Segment Start: Extracted records
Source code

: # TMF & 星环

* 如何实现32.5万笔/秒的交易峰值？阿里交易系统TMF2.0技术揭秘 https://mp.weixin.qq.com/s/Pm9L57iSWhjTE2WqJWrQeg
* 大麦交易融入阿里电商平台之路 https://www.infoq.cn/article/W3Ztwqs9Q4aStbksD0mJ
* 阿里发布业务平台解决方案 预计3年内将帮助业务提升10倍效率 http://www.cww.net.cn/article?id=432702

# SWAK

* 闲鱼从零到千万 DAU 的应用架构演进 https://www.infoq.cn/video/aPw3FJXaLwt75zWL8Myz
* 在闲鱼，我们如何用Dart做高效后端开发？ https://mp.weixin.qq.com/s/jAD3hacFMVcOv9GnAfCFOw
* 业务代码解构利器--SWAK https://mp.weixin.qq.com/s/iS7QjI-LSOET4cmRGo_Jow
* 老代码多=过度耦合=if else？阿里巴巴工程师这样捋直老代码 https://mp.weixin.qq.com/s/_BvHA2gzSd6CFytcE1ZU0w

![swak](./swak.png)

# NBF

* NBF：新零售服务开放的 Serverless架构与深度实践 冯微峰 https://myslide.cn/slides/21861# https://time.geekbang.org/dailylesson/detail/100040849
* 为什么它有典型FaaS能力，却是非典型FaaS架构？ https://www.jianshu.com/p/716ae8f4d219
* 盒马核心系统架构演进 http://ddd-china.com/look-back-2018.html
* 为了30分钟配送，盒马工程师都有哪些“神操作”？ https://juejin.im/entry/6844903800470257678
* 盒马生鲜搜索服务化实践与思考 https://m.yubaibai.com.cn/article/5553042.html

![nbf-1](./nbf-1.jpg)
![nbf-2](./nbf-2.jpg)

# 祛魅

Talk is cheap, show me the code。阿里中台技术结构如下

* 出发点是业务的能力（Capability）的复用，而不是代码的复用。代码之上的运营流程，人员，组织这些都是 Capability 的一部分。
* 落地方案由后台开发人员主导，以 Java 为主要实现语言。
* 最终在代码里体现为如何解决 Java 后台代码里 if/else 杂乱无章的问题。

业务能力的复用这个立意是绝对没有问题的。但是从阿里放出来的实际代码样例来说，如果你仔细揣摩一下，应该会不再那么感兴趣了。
Segment End: Extracted records
**Your goal**
Only the lines from the one holding "后台代码里 if/else 杂乱无章的问题。" to the end of the listing are to be written out, word for word.

**Solution to this task**
* 最终在代码里体现为如何解决 Java 后台代码里 if/else 杂乱无章的问题。

业务能力的复用这个立意是绝对没有问题的。但是从阿里放出来的实际代码样例来说，如果你仔细揣摩一下，应该会不再那么感兴趣了。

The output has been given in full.